**What is needed:**
In the entries below, count every line with the string "hasta". State the count and nothing else.

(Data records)
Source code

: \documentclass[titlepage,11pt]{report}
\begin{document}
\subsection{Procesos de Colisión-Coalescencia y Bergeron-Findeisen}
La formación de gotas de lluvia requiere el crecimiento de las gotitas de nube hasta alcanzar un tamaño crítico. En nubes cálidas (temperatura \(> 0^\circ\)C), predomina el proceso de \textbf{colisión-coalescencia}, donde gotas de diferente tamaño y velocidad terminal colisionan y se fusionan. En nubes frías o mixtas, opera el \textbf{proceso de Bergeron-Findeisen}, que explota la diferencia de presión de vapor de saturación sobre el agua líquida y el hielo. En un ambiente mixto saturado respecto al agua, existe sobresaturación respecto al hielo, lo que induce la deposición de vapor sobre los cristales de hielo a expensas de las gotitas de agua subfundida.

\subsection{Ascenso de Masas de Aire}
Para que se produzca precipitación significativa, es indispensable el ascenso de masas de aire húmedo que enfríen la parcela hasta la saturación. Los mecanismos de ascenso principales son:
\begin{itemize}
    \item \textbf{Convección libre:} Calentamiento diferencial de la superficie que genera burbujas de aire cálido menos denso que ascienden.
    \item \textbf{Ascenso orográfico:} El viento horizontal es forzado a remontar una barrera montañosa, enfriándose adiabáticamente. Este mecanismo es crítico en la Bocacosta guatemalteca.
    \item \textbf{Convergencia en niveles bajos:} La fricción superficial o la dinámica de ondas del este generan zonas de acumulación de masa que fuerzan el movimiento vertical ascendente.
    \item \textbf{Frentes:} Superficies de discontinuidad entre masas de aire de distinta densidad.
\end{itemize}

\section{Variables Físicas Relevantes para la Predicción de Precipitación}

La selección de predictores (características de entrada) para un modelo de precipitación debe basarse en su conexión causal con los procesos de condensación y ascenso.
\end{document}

**Exercise result:**
2